The exponential evolution of the 4IR is both exciting and…let’s admit it, quite scary. Unprecedented and complex change at an ever-increasing pace driving phenomenal advances in technology (with wide ranging impacts in terms of productivity and in some cases health & wellbeing as well), but heralding an age of significant uncertainty about what the future holds…………especially career wise.
We’ve heard for some years now about ‘routine’ roles in industries (like manufacturing, retail and IT) as being at high risk of automation, however it’s becoming abundantly clear that roles (particularly ‘professional and human services’ roles) we thought could only be performed by humans are also at risk of disruption (Artificial Intelligence (AI) will be challenging human cognition at a rapidly growing rate).

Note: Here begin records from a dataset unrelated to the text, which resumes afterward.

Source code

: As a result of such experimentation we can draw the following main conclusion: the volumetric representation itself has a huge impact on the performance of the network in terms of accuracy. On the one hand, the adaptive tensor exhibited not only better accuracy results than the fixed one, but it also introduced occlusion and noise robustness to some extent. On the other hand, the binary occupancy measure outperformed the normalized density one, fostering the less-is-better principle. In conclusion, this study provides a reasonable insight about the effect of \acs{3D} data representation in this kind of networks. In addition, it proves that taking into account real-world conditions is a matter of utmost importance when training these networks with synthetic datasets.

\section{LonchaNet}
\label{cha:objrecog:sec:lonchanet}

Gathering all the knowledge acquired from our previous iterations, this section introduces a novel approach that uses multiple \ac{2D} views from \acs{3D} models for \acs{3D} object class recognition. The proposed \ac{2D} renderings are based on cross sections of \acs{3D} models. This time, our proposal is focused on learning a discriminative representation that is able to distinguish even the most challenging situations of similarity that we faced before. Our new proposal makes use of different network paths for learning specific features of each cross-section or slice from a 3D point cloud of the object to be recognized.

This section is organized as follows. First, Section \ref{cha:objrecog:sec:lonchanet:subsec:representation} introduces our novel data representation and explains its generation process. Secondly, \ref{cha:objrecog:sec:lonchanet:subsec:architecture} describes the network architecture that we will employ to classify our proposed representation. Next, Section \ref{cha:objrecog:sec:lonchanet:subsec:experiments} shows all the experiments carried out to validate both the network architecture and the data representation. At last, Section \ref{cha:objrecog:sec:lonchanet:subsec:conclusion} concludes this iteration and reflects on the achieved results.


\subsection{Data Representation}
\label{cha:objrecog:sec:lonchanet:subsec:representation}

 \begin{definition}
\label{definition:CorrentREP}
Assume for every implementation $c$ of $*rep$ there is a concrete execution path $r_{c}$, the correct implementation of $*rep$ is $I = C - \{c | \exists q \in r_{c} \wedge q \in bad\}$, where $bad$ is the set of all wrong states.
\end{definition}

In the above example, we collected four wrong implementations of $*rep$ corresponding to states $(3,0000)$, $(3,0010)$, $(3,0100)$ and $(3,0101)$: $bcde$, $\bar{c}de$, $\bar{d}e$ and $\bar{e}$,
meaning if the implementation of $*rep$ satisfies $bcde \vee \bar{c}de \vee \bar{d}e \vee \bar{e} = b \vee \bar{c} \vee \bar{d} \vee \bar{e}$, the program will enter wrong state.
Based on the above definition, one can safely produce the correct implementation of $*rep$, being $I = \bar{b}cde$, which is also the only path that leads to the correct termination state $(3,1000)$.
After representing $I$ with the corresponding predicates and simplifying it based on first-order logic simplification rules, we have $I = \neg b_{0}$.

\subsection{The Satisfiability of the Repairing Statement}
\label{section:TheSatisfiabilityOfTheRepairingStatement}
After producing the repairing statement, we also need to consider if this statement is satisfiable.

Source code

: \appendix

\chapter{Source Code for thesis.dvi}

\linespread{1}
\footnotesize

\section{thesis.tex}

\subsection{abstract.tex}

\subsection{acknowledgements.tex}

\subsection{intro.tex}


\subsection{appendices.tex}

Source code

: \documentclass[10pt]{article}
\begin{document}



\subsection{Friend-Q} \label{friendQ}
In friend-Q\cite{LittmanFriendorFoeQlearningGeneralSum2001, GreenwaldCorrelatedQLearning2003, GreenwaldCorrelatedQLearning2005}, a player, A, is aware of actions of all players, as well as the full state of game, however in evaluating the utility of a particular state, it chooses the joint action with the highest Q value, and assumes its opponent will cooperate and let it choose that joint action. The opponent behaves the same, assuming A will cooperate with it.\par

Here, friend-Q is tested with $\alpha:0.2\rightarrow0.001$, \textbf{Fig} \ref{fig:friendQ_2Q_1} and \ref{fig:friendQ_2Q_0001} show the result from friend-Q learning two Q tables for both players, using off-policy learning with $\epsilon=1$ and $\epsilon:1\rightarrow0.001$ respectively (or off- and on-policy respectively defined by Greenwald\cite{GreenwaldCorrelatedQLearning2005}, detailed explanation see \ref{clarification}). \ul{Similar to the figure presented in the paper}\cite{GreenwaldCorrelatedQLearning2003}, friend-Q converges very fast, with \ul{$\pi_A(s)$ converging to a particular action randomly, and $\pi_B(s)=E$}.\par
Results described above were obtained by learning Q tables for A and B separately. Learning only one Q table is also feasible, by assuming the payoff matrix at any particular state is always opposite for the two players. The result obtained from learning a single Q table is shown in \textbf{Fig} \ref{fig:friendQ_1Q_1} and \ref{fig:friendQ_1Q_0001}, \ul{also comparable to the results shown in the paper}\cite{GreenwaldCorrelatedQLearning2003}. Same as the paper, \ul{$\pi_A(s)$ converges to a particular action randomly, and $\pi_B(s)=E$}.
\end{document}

Service-based organisations are increasingly investing significant resources to determine how AI can be integrated into day-to-day operations. Controversially, hedge fund management firm Bridgewater Associates is currently developing software to automate the “day-to-day management of the firm, including hiring, firing and other strategic decision-making”.
It’s not just about optimising for a more efficient and cheaper delivery of service but eliminating “human emotional volatility” from affecting day-to-day decision making. Profound reforms are anticipated across the legal profession within the next 10 years with a recent Deloitte Insight report finding that 39% of jobs in the legal sector are likely to be automated.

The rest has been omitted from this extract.